▸ **EXERCISE MATERIAL**
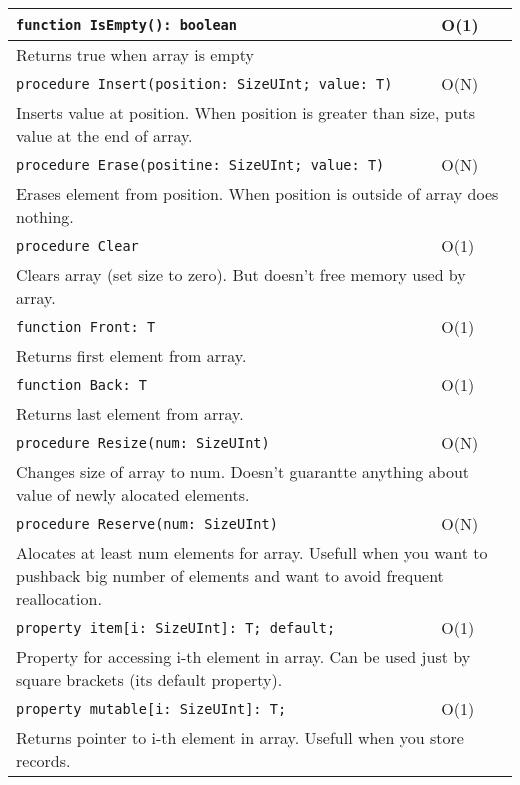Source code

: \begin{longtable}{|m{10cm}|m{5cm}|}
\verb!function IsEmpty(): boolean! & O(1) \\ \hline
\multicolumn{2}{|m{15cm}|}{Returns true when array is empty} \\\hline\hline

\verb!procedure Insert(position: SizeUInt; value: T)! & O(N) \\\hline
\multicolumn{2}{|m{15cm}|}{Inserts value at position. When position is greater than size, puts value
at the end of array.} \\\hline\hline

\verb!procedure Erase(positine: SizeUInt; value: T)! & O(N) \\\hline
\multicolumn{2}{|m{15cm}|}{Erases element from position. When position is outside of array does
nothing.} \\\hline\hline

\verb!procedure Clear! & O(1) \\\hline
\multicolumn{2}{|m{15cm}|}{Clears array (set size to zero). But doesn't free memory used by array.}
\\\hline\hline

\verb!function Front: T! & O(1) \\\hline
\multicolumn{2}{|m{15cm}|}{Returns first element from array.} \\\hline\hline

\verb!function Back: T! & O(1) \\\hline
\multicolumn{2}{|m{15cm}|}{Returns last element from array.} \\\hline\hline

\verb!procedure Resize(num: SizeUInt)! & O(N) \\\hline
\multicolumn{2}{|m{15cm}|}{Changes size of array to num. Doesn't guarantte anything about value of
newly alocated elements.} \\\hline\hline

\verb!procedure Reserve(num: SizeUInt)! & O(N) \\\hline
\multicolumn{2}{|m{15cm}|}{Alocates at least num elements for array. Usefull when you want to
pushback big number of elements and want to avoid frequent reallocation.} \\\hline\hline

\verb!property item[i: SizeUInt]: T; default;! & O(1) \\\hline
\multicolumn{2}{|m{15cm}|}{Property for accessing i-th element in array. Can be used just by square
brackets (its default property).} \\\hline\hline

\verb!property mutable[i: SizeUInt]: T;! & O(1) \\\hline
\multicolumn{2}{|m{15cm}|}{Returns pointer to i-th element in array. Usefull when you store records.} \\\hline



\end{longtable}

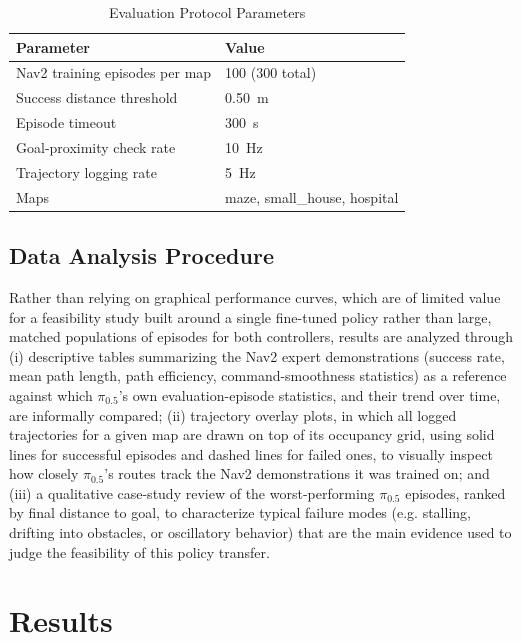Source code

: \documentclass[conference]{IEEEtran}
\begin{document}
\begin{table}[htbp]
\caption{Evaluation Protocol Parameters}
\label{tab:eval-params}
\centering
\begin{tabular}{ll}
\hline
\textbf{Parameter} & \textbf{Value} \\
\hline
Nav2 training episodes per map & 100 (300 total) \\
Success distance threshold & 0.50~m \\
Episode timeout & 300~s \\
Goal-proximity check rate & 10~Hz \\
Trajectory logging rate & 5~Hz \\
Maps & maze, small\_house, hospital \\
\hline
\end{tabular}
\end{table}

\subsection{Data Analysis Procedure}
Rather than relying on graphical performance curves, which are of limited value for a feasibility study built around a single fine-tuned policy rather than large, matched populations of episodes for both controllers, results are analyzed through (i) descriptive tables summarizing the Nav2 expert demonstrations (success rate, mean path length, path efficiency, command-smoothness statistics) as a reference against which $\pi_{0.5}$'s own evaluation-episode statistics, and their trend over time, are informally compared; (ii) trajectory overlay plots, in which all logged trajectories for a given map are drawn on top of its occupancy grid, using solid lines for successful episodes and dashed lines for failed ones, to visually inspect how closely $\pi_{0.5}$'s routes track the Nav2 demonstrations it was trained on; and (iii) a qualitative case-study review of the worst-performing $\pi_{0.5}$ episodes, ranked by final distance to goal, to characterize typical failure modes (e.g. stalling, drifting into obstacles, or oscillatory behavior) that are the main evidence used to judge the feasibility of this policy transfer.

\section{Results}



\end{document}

▸ **TASK DETAILS**
Above are the records; copy exactly the lines from the line with "array (set size" through the line with "you want to", both included.

▸ **ANSWER TO THIS TASK**
\multicolumn{2}{|m{15cm}|}{Clears array (set size to zero). But doesn't free memory used by array.}
\\\hline\hline

\verb!function Front: T! & O(1) \\\hline
\multicolumn{2}{|m{15cm}|}{Returns first element from array.} \\\hline\hline

\verb!function Back: T! & O(1) \\\hline
\multicolumn{2}{|m{15cm}|}{Returns last element from array.} \\\hline\hline

\verb!procedure Resize(num: SizeUInt)! & O(N) \\\hline
\multicolumn{2}{|m{15cm}|}{Changes size of array to num. Doesn't guarantte anything about value of
newly alocated elements.} \\\hline\hline

\verb!procedure Reserve(num: SizeUInt)! & O(N) \\\hline
\multicolumn{2}{|m{15cm}|}{Alocates at least num elements for array. Usefull when you want to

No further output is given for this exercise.